● Goal of the exercise
For this exercise, return exactly the lines of the material below that begin at the one with "dif & M-SP & h8 & svmlw2" and stop after the one with "dif & M-SP & h9 & forest".

● Supplied entries
*** Block opens ***
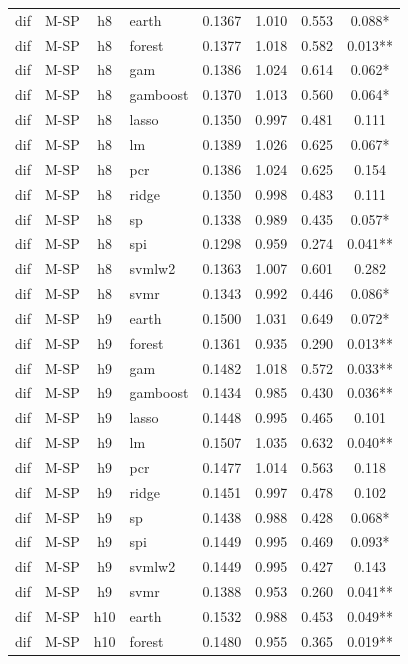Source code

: \begin{ThreePartTable}
\begin{longtable}[t]{llclcccc}
\addlinespace
dif & M-SP & h8 & earth & 0.1367 & 1.010 & 0.553 & 0.088*\\
dif & M-SP & h8 & forest & 0.1377 & 1.018 & 0.582 & 0.013**\\
dif & M-SP & h8 & gam & 0.1386 & 1.024 & 0.614 & 0.062*\\
dif & M-SP & h8 & gamboost & 0.1370 & 1.013 & 0.560 & 0.064*\\
dif & M-SP & h8 & lasso & 0.1350 & 0.997 & 0.481 & 0.111\\
dif & M-SP & h8 & lm & 0.1389 & 1.026 & 0.625 & 0.067*\\
dif & M-SP & h8 & pcr & 0.1386 & 1.024 & 0.625 & 0.154\\
dif & M-SP & h8 & ridge & 0.1350 & 0.998 & 0.483 & 0.111\\
dif & M-SP & h8 & sp & 0.1338 & 0.989 & 0.435 & 0.057*\\
dif & M-SP & h8 & spi & 0.1298 & 0.959 & 0.274 & 0.041**\\
dif & M-SP & h8 & svmlw2 & 0.1363 & 1.007 & 0.601 & 0.282\\
dif & M-SP & h8 & svmr & 0.1343 & 0.992 & 0.446 & 0.086*\\
\addlinespace
dif & M-SP & h9 & earth & 0.1500 & 1.031 & 0.649 & 0.072*\\
dif & M-SP & h9 & forest & 0.1361 & 0.935 & 0.290 & 0.013**\\
dif & M-SP & h9 & gam & 0.1482 & 1.018 & 0.572 & 0.033**\\
dif & M-SP & h9 & gamboost & 0.1434 & 0.985 & 0.430 & 0.036**\\
dif & M-SP & h9 & lasso & 0.1448 & 0.995 & 0.465 & 0.101\\
dif & M-SP & h9 & lm & 0.1507 & 1.035 & 0.632 & 0.040**\\
dif & M-SP & h9 & pcr & 0.1477 & 1.014 & 0.563 & 0.118\\
dif & M-SP & h9 & ridge & 0.1451 & 0.997 & 0.478 & 0.102\\
dif & M-SP & h9 & sp & 0.1438 & 0.988 & 0.428 & 0.068*\\
dif & M-SP & h9 & spi & 0.1449 & 0.995 & 0.469 & 0.093*\\
dif & M-SP & h9 & svmlw2 & 0.1449 & 0.995 & 0.427 & 0.143\\
dif & M-SP & h9 & svmr & 0.1388 & 0.953 & 0.260 & 0.041**\\
\addlinespace
dif & M-SP & h10 & earth & 0.1532 & 0.988 & 0.453 & 0.049**\\
dif & M-SP & h10 & forest & 0.1480 & 0.955 & 0.365 & 0.019**\\

\end{longtable}
\end{ThreePartTable}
*** Block closes ***
● Problem solution
dif & M-SP & h8 & svmlw2 & 0.1363 & 1.007 & 0.601 & 0.282\\
dif & M-SP & h8 & svmr & 0.1343 & 0.992 & 0.446 & 0.086*\\
\addlinespace
dif & M-SP & h9 & earth & 0.1500 & 1.031 & 0.649 & 0.072*\\
dif & M-SP & h9 & forest & 0.1361 & 0.935 & 0.290 & 0.013**\\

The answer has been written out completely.